WORK ORDER
If a line includes "response", copy it out of the entries.

RECORD EXCERPTS section start

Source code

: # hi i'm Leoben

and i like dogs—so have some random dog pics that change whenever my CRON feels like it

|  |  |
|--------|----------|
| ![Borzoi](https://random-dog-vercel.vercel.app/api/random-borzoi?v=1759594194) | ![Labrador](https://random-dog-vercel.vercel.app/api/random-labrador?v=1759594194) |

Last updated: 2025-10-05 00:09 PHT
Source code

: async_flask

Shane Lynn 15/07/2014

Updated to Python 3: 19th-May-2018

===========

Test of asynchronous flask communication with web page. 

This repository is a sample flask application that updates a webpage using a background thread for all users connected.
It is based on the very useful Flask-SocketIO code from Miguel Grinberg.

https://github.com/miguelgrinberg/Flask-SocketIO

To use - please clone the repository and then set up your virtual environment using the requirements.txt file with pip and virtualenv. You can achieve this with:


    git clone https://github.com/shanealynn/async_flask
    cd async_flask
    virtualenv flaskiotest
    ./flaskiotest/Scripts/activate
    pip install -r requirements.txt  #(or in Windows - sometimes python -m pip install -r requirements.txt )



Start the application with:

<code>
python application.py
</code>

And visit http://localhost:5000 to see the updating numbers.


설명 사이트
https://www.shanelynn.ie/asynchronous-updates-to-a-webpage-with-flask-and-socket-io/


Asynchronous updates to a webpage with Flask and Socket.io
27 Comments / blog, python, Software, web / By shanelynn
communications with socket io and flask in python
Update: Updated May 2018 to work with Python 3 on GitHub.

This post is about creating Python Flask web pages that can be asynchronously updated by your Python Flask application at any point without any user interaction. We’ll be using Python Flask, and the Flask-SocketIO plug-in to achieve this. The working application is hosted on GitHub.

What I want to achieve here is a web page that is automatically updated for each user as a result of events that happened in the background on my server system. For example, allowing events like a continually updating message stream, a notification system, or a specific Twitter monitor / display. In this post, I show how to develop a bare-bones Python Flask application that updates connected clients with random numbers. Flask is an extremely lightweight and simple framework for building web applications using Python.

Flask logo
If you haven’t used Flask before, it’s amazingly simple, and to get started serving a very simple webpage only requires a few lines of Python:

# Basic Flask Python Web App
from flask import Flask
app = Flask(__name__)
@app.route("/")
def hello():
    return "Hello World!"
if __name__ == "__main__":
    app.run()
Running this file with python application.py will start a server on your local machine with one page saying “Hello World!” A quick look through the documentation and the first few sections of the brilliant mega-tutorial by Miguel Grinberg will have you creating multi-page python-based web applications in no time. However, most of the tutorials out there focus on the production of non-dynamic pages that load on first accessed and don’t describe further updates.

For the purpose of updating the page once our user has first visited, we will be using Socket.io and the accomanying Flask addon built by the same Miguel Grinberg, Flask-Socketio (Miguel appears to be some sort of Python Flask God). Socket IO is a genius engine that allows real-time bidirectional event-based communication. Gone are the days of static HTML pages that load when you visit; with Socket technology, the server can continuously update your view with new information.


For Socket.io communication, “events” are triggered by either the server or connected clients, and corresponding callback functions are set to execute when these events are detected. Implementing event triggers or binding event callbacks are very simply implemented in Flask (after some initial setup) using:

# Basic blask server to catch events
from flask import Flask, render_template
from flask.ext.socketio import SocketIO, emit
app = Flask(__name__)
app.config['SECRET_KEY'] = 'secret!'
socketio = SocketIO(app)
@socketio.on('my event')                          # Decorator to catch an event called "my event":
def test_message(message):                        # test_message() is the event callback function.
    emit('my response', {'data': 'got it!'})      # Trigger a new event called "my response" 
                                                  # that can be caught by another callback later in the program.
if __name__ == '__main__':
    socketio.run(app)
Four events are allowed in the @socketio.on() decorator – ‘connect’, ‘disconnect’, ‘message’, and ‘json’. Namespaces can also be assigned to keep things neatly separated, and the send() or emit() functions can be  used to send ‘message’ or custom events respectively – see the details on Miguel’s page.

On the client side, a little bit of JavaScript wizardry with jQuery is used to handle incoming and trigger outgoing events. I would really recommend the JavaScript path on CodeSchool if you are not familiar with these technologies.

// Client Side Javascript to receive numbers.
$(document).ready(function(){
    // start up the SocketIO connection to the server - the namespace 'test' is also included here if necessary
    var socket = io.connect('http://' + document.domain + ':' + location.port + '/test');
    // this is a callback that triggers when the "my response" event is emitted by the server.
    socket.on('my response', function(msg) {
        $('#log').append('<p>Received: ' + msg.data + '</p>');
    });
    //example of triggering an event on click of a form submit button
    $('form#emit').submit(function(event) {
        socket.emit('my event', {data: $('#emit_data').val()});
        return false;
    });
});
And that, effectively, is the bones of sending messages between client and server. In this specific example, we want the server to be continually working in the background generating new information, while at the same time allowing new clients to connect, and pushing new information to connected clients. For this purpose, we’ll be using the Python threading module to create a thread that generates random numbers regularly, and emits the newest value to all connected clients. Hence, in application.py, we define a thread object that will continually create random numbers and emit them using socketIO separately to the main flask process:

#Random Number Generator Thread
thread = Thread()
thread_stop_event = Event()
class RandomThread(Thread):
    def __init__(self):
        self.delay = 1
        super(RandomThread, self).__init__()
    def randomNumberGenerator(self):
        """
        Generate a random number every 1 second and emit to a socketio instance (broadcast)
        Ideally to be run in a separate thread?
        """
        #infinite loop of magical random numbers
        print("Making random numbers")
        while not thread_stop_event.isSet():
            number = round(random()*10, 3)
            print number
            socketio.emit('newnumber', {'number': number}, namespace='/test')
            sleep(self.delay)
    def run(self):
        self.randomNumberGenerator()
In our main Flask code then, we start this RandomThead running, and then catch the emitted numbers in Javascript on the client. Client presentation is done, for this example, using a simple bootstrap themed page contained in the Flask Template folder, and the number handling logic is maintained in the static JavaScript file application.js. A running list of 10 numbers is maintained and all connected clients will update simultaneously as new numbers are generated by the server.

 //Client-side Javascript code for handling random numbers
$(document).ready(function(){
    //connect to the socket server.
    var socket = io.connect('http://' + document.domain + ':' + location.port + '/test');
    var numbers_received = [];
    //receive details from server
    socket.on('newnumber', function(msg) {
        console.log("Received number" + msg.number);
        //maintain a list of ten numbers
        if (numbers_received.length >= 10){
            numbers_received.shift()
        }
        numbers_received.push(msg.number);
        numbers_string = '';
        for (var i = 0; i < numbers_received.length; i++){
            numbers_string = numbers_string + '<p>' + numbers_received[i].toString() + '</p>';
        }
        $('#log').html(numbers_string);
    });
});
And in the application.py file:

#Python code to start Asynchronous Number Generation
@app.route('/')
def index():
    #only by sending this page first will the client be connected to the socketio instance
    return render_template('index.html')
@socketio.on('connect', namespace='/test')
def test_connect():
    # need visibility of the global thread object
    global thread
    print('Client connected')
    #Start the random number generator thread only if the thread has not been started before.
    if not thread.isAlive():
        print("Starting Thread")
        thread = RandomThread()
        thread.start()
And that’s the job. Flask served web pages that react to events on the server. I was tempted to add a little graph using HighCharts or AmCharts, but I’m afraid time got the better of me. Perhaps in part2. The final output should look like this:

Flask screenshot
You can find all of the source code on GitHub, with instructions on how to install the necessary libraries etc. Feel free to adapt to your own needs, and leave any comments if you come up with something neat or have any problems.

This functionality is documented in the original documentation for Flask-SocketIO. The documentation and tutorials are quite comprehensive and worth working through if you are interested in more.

RECORD EXCERPTS section end

EXERCISE ANSWER
    emit('my response', {'data': 'got it!'})      # Trigger a new event called "my response" 
    // this is a callback that triggers when the "my response" event is emitted by the server.
    socket.on('my response', function(msg) {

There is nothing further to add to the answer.